Goddess of Love & Perfume Sample

  • This is a 2 ml spray sample. Find the full bottle here.  

    Who is this goddess? Put on this elixir, and it might as well be you. But perfumer Sarah McCartney was thinking of Aphrodite, of course, and she succeeded in making a perfume worthy of her. Goddess of Love & Perfume is from McCartney's much-beloved (and critically acclaimed) Crimes of Passion series, and we wish Aphrodite luck in prying this celestial romantic fluff from our hands. Notes include plum, peach, strawberry, blackcurrant, raspberry, grapefruit, yuzu, oakmoss, opoponax, bergamot, patchouli, rose, jasmine, lily of the valley, and vintage musks. 
  • We've met a lot of people in the perfume world, and Sarah McCartney of 4160 Tuesdays is one of our very favorites. Want to know why? Sarah, in her own words:

    "As a little girl, I did not make perfumes from rose petals. That was for softies. I made magic spells and wanted to be a witch when I grew up. When I was 16 I bought a bottle of Diorella. I studied maths and sciences, practised music and French, wrote books on brands and their evil twin—counterfeiting—and online marketing, and learned to dance Argentinean tango.

    For 14 years I was the head writer for Lush while the company grew from four shops—one in Poole and three in London—to 700 worldwide. I was writing 50,000 words every three months for the Lush Times, aiming to encapsulate the products' scents in their descriptions. During that time, I bought and read 200 books on essential oils and herbalism and learned the essential oils the founders gave me to educate myself.

    At the end of the 14 years, I took some time off to write a novel featuring a problem-solving perfumer. In it, I described the scents that she made and I wanted to have them available for people to smell. So I set off on a quest to see if I could buy them. This turned out to be impossible - and pretty expensive - because no one was making exactly what I wanted, so I started another quest to see of I could make them instead. Of course that turned out to be even more difficult, but once I'd started, I just kept going. 4160 Tuesdays perfumes is the result."

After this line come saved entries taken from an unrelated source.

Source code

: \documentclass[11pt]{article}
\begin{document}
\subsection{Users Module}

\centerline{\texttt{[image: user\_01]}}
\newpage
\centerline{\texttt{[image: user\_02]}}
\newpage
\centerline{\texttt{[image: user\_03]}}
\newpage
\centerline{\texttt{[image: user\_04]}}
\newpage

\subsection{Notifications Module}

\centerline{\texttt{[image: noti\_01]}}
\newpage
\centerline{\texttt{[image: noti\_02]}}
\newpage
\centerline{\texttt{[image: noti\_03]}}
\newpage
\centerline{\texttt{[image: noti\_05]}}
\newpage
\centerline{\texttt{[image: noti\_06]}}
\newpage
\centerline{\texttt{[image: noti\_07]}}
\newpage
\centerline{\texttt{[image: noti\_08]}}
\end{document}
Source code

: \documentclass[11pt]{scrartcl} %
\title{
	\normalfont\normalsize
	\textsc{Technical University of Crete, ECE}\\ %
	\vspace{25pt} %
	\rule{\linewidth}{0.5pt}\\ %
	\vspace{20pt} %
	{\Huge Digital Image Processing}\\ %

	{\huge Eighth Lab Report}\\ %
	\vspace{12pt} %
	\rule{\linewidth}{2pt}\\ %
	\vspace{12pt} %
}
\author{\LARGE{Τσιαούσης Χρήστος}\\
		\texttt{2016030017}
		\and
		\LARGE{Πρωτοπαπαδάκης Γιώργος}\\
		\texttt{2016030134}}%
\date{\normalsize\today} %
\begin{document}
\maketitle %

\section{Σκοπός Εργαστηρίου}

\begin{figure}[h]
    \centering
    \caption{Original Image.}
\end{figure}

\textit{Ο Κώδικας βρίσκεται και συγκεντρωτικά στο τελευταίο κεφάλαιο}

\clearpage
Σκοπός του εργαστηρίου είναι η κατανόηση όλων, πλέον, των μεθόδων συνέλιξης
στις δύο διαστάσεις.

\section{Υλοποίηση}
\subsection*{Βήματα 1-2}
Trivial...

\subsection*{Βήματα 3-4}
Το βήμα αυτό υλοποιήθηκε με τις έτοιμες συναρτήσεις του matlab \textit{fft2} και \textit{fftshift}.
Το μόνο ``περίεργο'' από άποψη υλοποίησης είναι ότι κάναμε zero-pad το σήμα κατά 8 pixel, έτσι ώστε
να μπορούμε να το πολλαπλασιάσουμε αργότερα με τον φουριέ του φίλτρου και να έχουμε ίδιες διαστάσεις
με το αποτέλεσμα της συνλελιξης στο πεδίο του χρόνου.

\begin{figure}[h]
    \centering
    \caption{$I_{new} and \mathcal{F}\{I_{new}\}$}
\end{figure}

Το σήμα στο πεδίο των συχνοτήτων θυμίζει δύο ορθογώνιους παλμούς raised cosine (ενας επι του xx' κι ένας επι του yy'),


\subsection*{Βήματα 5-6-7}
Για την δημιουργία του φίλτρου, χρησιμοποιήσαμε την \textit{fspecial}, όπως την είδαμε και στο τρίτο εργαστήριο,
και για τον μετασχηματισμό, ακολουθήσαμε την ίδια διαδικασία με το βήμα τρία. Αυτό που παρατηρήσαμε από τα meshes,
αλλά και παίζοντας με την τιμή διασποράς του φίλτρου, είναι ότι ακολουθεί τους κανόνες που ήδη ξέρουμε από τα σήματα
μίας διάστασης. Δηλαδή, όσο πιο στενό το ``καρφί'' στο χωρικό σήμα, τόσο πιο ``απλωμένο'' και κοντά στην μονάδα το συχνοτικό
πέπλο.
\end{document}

  • When the perfumer is also a writer, you let her tell the story herself.

    "Venus (Aphrodite) was the goddess of love and perfume, also of pleasure and beauty. I wanted to make the ultimate fruity chypre, with backcurrant, peach and my favourite raspberry leaf and I decided that it ought to be good enough to make her want to wear it. I imagine her bathing in it before descending to earth to seduce beautiful shepherd boys tending their flocks on Roseberry Topping. (That's a hill in North Yorkshire and this perfume's alternative name, when it's at EdP strength).

    "There are two fruity chypre fragrances which particularly impressed me when I smelled the originals at the Osmotheque: Le Fruit Defendu from 1914 by Paul Poiret, and Shocking by Schiaparelli from the 1940s. I wasn't even sure if it would be possible to make something that gorgeous and legal these days. Anyway, I decided to give it a try.

    "The first small sample bottle was stolen; I was intending the Crimes of Passion series to inspire rash impulsive acts, but I wasn't actually expecting this."